The strategy reduces revenue and margins but wins on volume, he says, telling the audience he operates using a McDonald’s model, not a Ruth’s Chris Steak House model. “I’m going win on volumes,” Klepper explained. “I’m going to have the highest technology. I’m going to have the most appropriate care, and I’m going to have the best outcomes. You watch.”
Klepper’s point wasn’t to gloat but to drive home the fact that the surging cost growth that has existed in the American healthcare industry for the past 45 years faces a fundamental change, driven by business’s unwillingness and inability to keep bearing that spiraling cost. He believes the way for hospitals and other imaging organizations to survive this tectonic shift is to understand and manage revenue data in their markets and adjust accordingly.
“The real point is you can’t do any of this unless you really, really understand data,” Klepper said.

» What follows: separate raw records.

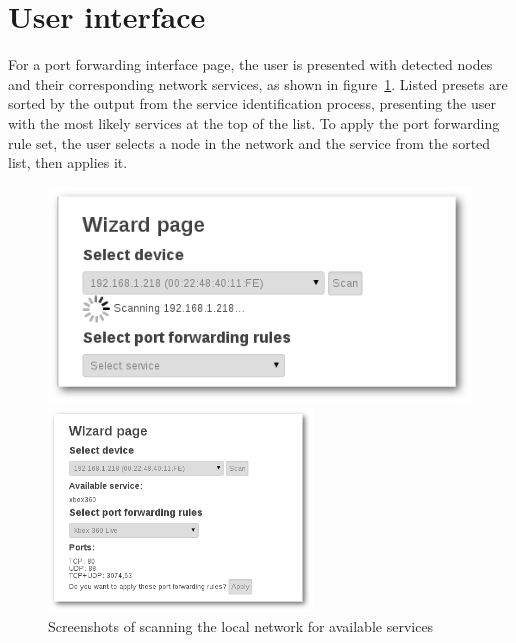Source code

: \documentclass[a4paper,11pt,makeidx]{kth-bcs}
\begin{document}
   \section{User interface}
For a port forwarding interface page, the user is presented with detected nodes and their corresponding network services, as shown in figure~\ref{fig:scanning}.
Listed presets are sorted by the output from the service identification process, presenting the user with the most likely services at the top of the list.
To apply the port forwarding rule set, the user selects a node in the network and the service from the sorted list, then applies it.


\begin{figure}[h]
   \begin{minipage}[b]{0.45\linewidth}
      \centering
      \includegraphics[width=\textwidth]{ss-scanning-shadow}
   \end{minipage}
   \hspace{0.5cm}
   \begin{minipage}[b]{0.45\linewidth}
      \centering
      \includegraphics[width=7cm]{ss-scanned-shadow}
   \end{minipage}
   \caption{Screenshots of scanning the local network for available services}
   \label{fig:scanning}
\end{figure}
\end{document}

He said it’s possible to ascertain the average episodic cost for each facility for a given diagnosis in a market. Paired with outcomes quality assessments—and he adds that, for many places, there tends to be little correlation between cost and quality outcomes—he believes healthcare is moving toward a future where revenue and margins will be “intensely competitive” and that savvy organizations should be preparing for that now.
“For the capitalists here among us, this is a market opportunity,” Klepper adds. “We can go in and identify spots where there are egregious healthcare practices, and we can offer alternatives to those. We leverage and take advantage of those. And that, ladies and gentlemen, that is the challenge you are about to face in imaging.”